** Activity **
Retype every line from the start of the data down to and including the line with "command with functioning". Skip the pictures.

** Data listing **
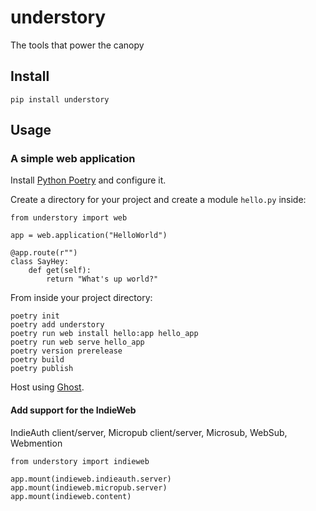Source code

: # understory
The tools that power the canopy

## Install

    pip install understory

## Usage

### A simple web application

Install [Python Poetry][0] and configure it.

Create a directory for your project and create a module `hello.py` inside:

    from understory import web

    app = web.application("HelloWorld")

    @app.route(r"")
    class SayHey:
        def get(self):
            return "What's up world?"

From inside your project directory:

    poetry init
    poetry add understory
    poetry run web install hello:app hello_app
    poetry run web serve hello_app
    poetry version prerelease
    poetry build
    poetry publish

Host using [Ghost][1].

#### Add support for the IndieWeb

IndieAuth client/server, Micropub client/server, Microsub, WebSub, Webmention

    from understory import indieweb

    app.mount(indieweb.indieauth.server)
    app.mount(indieweb.micropub.server)
    app.mount(indieweb.content)

[0]: https://python-poetry.org
[1]: https://gh.ost.lol
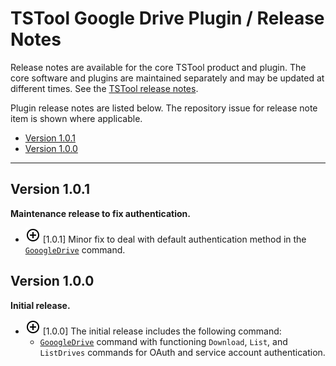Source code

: # TSTool Google Drive Plugin / Release Notes #

Release notes are available for the core TSTool product and plugin.
The core software and plugins are maintained separately and may be updated at different times.
See the [TSTool release notes](http://opencdss.state.co.us/tstool/latest/doc-user/appendix-release-notes/release-notes/).

Plugin release notes are listed below.
The repository issue for release note item is shown where applicable.

*   [Version 1.0.1](#version-101)
*   [Version 1.0.0](#version-100)

----------

## Version 1.0.1 ##

**Maintenance release to fix authentication.**

*   ![new](new.png) [1.0.1] Minor fix to deal with default authentication method in the
    [`GooogleDrive`](../command-ref/GoogleDrive/GoogleDrive.md) command.

## Version 1.0.0 ##

**Initial release.**

*   ![new](new.png) [1.0.0] The initial release includes the following command:
    +   [`GooogleDrive`](../command-ref/GoogleDrive/GoogleDrive.md) command with functioning `Download`, `List`, and `ListDrives` commands
        for OAuth and service account authentication.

** Result of this exercise **
Source code

: # understory
The tools that power the canopy

## Install

    pip install understory

## Usage

### A simple web application

Install [Python Poetry][0] and configure it.

Create a directory for your project and create a module `hello.py` inside:

    from understory import web

    app = web.application("HelloWorld")

    @app.route(r"")
    class SayHey:
        def get(self):
            return "What's up world?"

From inside your project directory:

    poetry init
    poetry add understory
    poetry run web install hello:app hello_app
    poetry run web serve hello_app
    poetry version prerelease
    poetry build
    poetry publish

Host using [Ghost][1].

#### Add support for the IndieWeb

IndieAuth client/server, Micropub client/server, Microsub, WebSub, Webmention

    from understory import indieweb

    app.mount(indieweb.indieauth.server)
    app.mount(indieweb.micropub.server)
    app.mount(indieweb.content)

[0]: https://python-poetry.org
[1]: https://gh.ost.lol
Source code

: # TSTool Google Drive Plugin / Release Notes #

Release notes are available for the core TSTool product and plugin.
The core software and plugins are maintained separately and may be updated at different times.
See the [TSTool release notes](http://opencdss.state.co.us/tstool/latest/doc-user/appendix-release-notes/release-notes/).

Plugin release notes are listed below.
The repository issue for release note item is shown where applicable.

*   [Version 1.0.1](#version-101)
*   [Version 1.0.0](#version-100)

----------

## Version 1.0.1 ##

**Maintenance release to fix authentication.**

*   ![new](new.png) [1.0.1] Minor fix to deal with default authentication method in the
    [`GooogleDrive`](../command-ref/GoogleDrive/GoogleDrive.md) command.

## Version 1.0.0 ##

**Initial release.**

*   ![new](new.png) [1.0.0] The initial release includes the following command:
    +   [`GooogleDrive`](../command-ref/GoogleDrive/GoogleDrive.md) command with functioning `Download`, `List`, and `ListDrives` commands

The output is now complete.